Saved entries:
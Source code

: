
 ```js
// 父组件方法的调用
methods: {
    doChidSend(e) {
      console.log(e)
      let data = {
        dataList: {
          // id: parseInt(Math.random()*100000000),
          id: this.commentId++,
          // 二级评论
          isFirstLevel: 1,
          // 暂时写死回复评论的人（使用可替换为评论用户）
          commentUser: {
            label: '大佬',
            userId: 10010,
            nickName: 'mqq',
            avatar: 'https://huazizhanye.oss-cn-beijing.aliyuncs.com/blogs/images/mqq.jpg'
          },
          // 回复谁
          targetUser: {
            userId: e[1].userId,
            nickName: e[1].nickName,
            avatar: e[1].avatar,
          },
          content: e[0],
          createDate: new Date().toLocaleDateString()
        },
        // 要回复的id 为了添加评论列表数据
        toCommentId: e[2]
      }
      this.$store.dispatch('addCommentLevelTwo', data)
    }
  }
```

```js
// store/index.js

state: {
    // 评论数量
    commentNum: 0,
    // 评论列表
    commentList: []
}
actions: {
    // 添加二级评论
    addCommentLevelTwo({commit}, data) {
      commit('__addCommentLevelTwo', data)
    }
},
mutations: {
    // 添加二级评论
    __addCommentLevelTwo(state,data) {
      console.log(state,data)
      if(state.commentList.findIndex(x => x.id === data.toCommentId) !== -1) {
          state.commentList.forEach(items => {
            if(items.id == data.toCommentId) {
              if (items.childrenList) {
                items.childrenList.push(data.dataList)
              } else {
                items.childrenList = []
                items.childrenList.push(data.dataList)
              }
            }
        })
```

● Exercise requirements: Provide only the number of lines in the entries that hold the word "commit".

● Exercise response: 2